Monday, March 20, 2017

How to Mod the Lepin or Lego Market Street Modular

These last couple of weeks have been especially chilly so it was comforting just to laze around at home with a mug of hot chocolate and play with my fake Lego brick sets.  I've been wanting to modify my Lepin 15007 Market Street modular, so this was an opportune time to attack the project.

If you don't know what the Lepin Market Street modular building looks like, here it is.  It's an identical bootleg of the Lego Market Street modular model 10190.  If you want to see my past review of the Lepin Market Street modular you can find it here.

The changes I'm showing you today could be applied to either the Lepin clone or the Lego original modular.

My changes are focused primarily on the building itself and not the adjoining covered market stall.

You might know that I'm not a big fan of the Market Street design.  Specifically, I don't like the front facade with it's repetitive use of windows and doors.  I decided to blow out the staircase leading up to the front door.  I also had a spare bay window part and did a test fit on the main floor to see how it would look.

You might have noticed the little bike on top of the bay window.  My plan was to convert the Market Street building into a three storey bike shop. I will review each floor in more detail later in this post.

Here's what the building  looks today.  I've retained the original footprint of the building and the original colours on each of the three floors of the Market Street design.  I also kept intact the beige detail features on the first and second floors.

The overall height of the building hasn't changed too much.  I reduced the height of the raised foundation and increased the remainder of the floor heights, particularly on the third floor.
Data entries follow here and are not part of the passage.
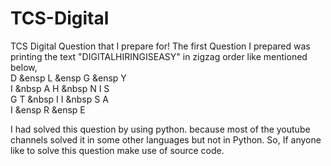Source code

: # TCS-Digital
TCS Digital Question that I prepare for!
The first Question I prepared was printing the text "DIGITALHIRINGISEASY" in zigzag order like mentioned below,<br>
D &ensp    L  &ensp   G   &ensp  Y<br>
I &nbsp  A H &nbsp  N I   S<br>
G T &nbsp  I I &nbsp  S A<br>
I   &ensp  R  &ensp   E<br>


I had solved this question by using python. because most of the youtube channels solved it in some other languages but not in Python.
So, If anyone like to solve this question make use of source code.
I had to supplement some white and dark gray bricks because I didn't have enough dark blue and light blue bricks to use.

Credit goes out to for the idea of the Hub sign.  I found it while searching for Lego bike shop pictures on the internet.  Here's the link to their cool moc, the Lego HUB Bike Shop Cafe.

If you recall, the original Market Street design had bricked-in windows in the rear.  I added some windows on the first and second floor.
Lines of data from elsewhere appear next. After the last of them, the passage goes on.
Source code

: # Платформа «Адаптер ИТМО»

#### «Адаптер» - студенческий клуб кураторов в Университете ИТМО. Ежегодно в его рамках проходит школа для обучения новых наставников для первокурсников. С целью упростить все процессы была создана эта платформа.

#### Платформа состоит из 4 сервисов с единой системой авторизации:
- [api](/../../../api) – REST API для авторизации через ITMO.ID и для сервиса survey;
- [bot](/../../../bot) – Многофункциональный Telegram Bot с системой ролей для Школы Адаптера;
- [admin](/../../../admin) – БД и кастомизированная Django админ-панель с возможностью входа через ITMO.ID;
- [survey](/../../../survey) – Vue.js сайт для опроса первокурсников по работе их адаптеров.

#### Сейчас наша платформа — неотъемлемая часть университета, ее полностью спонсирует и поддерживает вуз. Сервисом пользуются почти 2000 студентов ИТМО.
I might replace the first floor window with a door and add a winch to the second floor to hoist bikes up to the second floor.
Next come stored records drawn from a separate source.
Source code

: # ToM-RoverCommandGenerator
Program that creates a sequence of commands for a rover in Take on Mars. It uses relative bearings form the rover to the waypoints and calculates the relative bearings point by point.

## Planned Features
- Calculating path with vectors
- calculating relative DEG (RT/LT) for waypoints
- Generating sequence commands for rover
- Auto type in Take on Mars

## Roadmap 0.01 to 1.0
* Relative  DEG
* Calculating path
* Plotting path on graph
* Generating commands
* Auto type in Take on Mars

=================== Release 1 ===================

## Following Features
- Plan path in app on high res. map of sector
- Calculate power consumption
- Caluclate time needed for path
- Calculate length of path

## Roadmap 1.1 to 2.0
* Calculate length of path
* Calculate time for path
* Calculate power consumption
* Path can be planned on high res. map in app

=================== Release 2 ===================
I've got a small window and another full height window on the second floor which I can change to a door in future.

On the first floor, I removed the foundation windows and staircase.  The front door was relocated to the side instead of being in the centre in order to accommodate the new bay window.  I added some new steps leading up to the front door and planted some flowers under the bay window.  I retained the original awning and little windows over the front door.  

On the second floor, I added larger windows and the Hub sign on the front.  I toyed with idea of making the entire front all large windows but then changed my mind and decided to put in a smaller window with a flower box instead.

Here is one of the second floor designs I considered.  I might still attach the bike back onto the Hub sign.  Feel free to comment if you prefer the three large window design or the two large and one small window design.

I really liked the little third floor terrace that came with original Market Street design, but I had to get rid of it to accommodate my new studio apartment.  I've kept one of the arched windows and the original door gets replaced by a window.

The terrace is gone, so sad.

The rooftop is removable to access the third floor.

Now, lets look at the inside.   Here's the first floor.  It is dedicated to bike sales and there are a few on display.  I have a counter and computer display/cash.  I need to add some more bike accessories, like bike pumps, handle bars and baskets in future.  I should have added a customer mini figure to keep the clerk company.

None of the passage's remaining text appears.